Work required
What lines of the data below hold the string "在这种情况下"? Copy each one.

__________

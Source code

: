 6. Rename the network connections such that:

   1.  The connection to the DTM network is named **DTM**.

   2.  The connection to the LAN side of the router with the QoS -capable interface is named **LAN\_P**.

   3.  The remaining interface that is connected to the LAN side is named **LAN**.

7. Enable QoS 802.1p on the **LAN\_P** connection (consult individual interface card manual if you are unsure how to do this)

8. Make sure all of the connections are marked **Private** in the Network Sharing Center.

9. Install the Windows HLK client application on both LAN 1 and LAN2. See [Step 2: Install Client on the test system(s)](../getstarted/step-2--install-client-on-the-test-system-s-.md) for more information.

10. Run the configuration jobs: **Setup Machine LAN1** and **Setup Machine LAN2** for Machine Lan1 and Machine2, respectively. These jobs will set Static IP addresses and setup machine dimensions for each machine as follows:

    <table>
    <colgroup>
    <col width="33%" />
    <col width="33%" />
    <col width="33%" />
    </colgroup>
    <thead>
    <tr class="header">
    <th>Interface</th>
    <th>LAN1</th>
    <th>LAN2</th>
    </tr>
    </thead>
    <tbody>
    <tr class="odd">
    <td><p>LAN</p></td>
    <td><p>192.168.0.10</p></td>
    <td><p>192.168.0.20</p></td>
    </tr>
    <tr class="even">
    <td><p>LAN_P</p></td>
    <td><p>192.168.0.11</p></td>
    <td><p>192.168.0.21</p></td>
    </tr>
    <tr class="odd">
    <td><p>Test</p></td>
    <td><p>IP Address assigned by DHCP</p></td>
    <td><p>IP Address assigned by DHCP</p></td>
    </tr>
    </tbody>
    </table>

__________

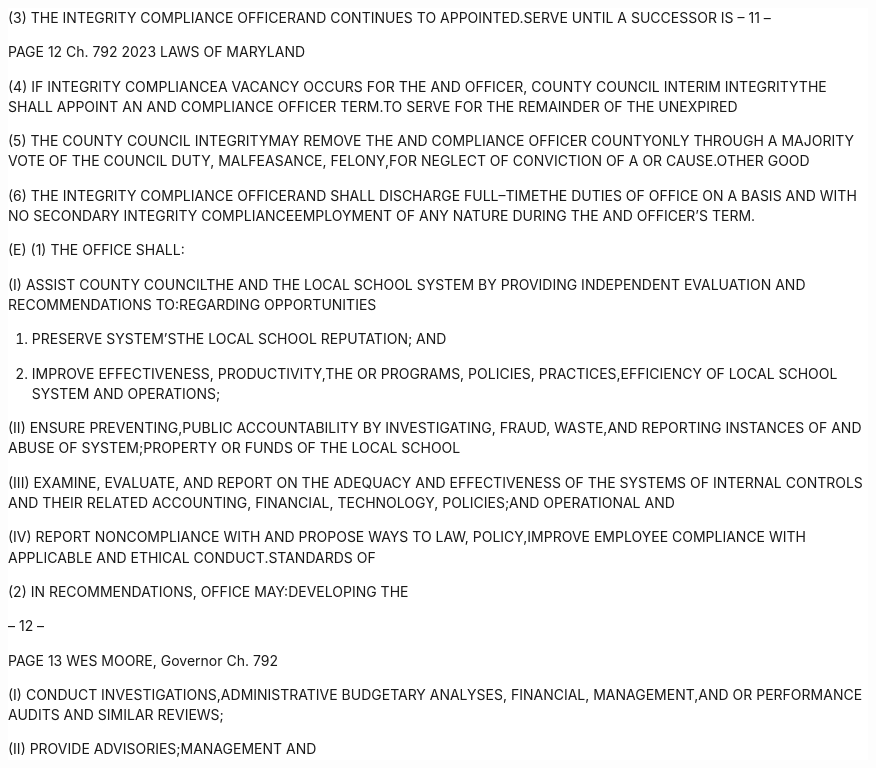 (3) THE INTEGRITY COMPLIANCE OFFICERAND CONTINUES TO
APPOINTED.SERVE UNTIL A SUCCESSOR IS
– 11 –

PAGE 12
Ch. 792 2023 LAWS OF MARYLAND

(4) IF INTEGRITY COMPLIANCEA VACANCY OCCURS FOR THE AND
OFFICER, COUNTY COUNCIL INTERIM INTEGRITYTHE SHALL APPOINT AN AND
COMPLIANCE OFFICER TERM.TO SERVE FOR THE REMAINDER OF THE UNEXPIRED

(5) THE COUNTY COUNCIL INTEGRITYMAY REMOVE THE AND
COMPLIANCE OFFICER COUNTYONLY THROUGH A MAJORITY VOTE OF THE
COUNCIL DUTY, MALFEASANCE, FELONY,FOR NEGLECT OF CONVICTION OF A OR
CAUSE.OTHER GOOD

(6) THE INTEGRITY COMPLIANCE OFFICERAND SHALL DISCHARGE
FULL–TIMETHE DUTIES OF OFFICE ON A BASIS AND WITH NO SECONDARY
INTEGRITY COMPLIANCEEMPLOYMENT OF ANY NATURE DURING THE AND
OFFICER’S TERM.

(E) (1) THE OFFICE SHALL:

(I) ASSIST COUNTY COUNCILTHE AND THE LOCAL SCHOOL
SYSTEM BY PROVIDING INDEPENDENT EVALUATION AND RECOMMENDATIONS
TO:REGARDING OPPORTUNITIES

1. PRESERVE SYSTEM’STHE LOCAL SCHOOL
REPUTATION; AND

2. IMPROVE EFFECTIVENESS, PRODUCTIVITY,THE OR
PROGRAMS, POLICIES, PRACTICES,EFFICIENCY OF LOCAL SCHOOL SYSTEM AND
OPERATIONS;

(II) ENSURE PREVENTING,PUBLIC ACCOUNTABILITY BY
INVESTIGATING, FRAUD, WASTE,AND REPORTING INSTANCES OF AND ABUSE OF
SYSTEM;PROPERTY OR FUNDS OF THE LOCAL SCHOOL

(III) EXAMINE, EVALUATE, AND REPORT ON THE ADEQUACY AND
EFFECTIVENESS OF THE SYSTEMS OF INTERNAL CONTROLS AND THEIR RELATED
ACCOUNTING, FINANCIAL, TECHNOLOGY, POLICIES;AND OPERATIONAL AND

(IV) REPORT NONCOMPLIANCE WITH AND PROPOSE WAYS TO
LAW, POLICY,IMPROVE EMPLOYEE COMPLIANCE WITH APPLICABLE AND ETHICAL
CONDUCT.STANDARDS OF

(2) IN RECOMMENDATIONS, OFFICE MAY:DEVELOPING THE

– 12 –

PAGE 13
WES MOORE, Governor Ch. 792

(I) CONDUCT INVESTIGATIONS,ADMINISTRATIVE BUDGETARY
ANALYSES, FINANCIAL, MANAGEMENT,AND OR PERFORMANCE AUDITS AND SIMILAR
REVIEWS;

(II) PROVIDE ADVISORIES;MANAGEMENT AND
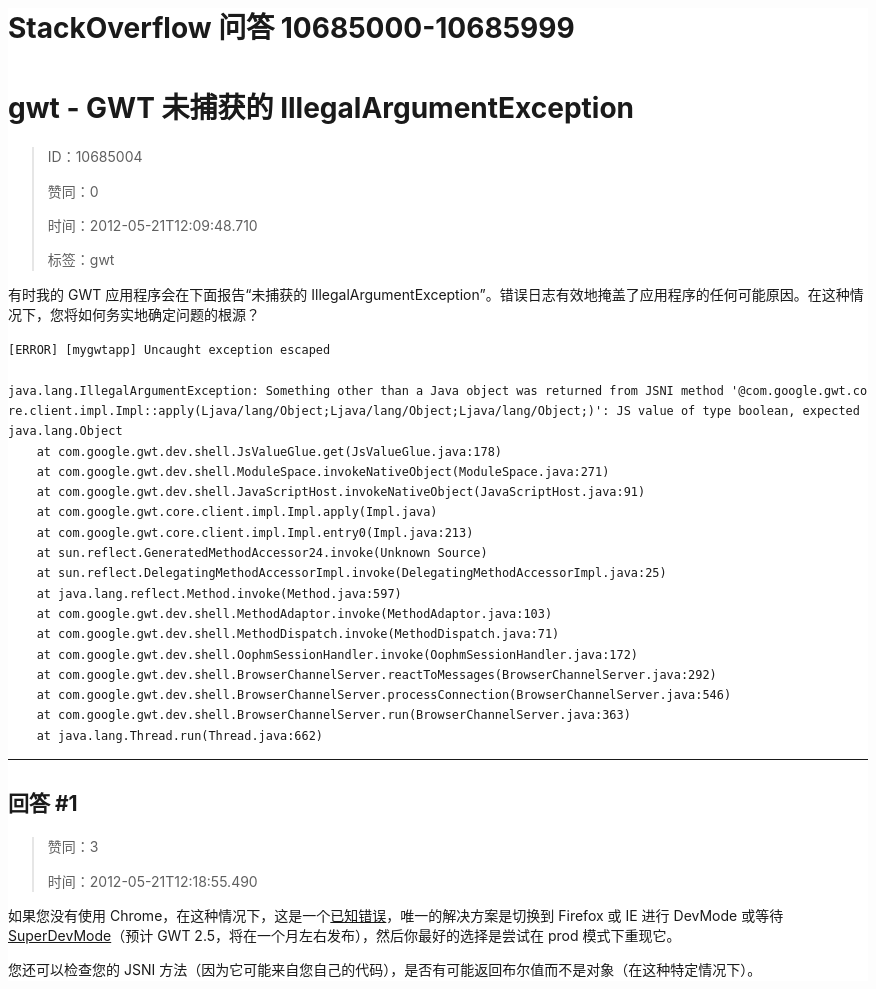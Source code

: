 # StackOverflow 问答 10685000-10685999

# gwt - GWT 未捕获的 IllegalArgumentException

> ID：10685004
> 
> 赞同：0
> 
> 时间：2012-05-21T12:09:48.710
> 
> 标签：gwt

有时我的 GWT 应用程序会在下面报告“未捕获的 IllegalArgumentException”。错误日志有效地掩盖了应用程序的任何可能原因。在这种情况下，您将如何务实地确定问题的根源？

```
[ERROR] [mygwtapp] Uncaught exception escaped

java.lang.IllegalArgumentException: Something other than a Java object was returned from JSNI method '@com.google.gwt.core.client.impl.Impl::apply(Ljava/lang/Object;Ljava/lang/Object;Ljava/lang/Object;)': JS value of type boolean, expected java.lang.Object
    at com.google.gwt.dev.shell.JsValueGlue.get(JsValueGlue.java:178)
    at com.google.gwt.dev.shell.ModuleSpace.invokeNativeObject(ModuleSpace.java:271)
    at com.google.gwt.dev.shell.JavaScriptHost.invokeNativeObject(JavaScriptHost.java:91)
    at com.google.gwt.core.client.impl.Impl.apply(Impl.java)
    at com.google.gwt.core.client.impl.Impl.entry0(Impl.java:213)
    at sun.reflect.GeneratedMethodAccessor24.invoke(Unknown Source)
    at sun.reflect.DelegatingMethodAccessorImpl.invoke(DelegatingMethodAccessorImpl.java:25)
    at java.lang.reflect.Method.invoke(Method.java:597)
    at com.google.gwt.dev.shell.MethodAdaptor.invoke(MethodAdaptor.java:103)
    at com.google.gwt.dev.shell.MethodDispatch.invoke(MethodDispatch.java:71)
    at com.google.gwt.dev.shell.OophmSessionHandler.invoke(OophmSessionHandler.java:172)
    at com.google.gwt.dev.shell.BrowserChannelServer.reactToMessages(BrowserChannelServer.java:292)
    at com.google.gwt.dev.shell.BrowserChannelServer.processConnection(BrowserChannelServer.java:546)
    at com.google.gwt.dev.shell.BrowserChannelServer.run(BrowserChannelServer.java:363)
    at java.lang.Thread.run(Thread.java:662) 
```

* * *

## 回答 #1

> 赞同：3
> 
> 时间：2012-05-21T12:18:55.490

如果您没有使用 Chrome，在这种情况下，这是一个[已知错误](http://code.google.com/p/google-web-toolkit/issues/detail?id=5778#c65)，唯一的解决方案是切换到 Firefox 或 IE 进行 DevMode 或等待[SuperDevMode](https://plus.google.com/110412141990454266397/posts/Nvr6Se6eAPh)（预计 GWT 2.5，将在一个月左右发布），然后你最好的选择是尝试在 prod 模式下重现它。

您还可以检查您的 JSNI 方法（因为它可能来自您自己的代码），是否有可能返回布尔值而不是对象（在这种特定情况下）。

__________

Task answer
有时我的 GWT 应用程序会在下面报告“未捕获的 IllegalArgumentException”。错误日志有效地掩盖了应用程序的任何可能原因。在这种情况下，您将如何务实地确定问题的根源？
如果您没有使用 Chrome，在这种情况下，这是一个[已知错误](http://code.google.com/p/google-web-toolkit/issues/detail?id=5778#c65)，唯一的解决方案是切换到 Firefox 或 IE 进行 DevMode 或等待[SuperDevMode](https://plus.google.com/110412141990454266397/posts/Nvr6Se6eAPh)（预计 GWT 2.5，将在一个月左右发布），然后你最好的选择是尝试在 prod 模式下重现它。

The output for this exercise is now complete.